_Instructions to follow_: Return all lines of the listing below that carry the word "Gate".

_Exercise data_:
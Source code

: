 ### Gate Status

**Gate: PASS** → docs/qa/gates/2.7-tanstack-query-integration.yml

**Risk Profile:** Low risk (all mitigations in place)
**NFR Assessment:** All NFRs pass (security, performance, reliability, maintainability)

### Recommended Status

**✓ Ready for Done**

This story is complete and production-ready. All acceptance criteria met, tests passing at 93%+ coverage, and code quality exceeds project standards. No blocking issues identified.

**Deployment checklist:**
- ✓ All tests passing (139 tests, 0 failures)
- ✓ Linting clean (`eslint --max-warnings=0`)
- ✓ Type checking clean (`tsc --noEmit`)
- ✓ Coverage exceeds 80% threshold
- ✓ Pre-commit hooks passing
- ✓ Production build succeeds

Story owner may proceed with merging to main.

_Output for this exercise_:
: ### Gate Status
**Gate: PASS** → docs/qa/gates/2.7-tanstack-query-integration.yml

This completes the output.